> _EXERCISE OBJECTIVE_:
Read through the listing below and return only the lines containing "readout".

> _RECORDS FOR THE TASK_:

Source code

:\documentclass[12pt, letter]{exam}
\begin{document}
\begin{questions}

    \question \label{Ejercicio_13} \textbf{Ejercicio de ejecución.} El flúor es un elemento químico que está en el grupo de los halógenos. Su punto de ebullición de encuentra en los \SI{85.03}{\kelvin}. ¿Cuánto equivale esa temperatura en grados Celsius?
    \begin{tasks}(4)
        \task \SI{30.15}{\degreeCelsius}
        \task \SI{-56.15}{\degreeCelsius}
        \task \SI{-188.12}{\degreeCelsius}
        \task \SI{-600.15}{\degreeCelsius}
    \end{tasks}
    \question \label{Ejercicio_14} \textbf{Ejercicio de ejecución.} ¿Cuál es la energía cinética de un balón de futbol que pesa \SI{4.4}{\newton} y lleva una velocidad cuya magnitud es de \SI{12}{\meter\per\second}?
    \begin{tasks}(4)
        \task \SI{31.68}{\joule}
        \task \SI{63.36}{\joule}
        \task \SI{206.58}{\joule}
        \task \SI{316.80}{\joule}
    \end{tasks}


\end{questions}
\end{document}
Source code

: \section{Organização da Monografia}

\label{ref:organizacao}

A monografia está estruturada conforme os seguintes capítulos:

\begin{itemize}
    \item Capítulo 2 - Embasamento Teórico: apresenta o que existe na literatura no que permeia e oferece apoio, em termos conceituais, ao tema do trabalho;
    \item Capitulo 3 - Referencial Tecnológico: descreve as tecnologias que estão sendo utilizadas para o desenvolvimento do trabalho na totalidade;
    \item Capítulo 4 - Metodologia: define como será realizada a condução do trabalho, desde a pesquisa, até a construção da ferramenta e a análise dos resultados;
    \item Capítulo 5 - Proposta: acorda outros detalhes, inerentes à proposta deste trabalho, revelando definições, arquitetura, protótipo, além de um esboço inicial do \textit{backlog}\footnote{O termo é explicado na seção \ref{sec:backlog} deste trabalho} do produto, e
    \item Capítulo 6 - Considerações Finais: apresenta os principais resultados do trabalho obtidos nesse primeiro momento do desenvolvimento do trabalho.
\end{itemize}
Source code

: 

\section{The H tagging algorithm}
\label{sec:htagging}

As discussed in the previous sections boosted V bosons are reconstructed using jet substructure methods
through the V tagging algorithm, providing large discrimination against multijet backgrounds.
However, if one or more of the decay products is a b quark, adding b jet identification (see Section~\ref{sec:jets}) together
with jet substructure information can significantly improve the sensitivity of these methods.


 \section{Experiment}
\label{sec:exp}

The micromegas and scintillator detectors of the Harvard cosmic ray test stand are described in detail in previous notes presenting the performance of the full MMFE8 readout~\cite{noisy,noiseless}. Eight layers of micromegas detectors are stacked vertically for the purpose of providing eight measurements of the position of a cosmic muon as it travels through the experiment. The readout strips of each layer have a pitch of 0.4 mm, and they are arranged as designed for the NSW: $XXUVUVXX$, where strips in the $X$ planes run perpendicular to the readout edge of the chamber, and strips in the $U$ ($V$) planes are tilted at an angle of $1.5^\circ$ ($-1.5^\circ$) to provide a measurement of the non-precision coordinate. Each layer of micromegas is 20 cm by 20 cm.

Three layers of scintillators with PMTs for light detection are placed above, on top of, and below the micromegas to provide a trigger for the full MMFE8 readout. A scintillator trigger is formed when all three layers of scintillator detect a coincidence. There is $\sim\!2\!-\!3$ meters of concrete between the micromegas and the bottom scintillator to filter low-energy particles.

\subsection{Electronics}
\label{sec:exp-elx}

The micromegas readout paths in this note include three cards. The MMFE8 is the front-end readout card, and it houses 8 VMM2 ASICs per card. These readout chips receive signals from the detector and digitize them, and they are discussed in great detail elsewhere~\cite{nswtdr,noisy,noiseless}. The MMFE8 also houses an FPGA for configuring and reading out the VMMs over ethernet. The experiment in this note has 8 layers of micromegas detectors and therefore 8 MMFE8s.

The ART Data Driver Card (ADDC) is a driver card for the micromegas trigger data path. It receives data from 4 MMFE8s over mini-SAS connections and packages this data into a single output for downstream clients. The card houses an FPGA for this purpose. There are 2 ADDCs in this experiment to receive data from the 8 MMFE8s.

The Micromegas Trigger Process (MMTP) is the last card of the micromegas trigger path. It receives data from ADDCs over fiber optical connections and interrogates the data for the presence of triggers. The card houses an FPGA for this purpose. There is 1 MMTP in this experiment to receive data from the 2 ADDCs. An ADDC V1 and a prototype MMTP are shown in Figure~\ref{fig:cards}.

> _EXERCISE SOLUTION_:
The micromegas and scintillator detectors of the Harvard cosmic ray test stand are described in detail in previous notes presenting the performance of the full MMFE8 readout~\cite{noisy,noiseless}. Eight layers of micromegas detectors are stacked vertically for the purpose of providing eight measurements of the position of a cosmic muon as it travels through the experiment. The readout strips of each layer have a pitch of 0.4 mm, and they are arranged as designed for the NSW: $XXUVUVXX$, where strips in the $X$ planes run perpendicular to the readout edge of the chamber, and strips in the $U$ ($V$) planes are tilted at an angle of $1.5^\circ$ ($-1.5^\circ$) to provide a measurement of the non-precision coordinate. Each layer of micromegas is 20 cm by 20 cm.
Three layers of scintillators with PMTs for light detection are placed above, on top of, and below the micromegas to provide a trigger for the full MMFE8 readout. A scintillator trigger is formed when all three layers of scintillator detect a coincidence. There is $\sim\!2\!-\!3$ meters of concrete between the micromegas and the bottom scintillator to filter low-energy particles.
The micromegas readout paths in this note include three cards. The MMFE8 is the front-end readout card, and it houses 8 VMM2 ASICs per card. These readout chips receive signals from the detector and digitize them, and they are discussed in great detail elsewhere~\cite{nswtdr,noisy,noiseless}. The MMFE8 also houses an FPGA for configuring and reading out the VMMs over ethernet. The experiment in this note has 8 layers of micromegas detectors and therefore 8 MMFE8s.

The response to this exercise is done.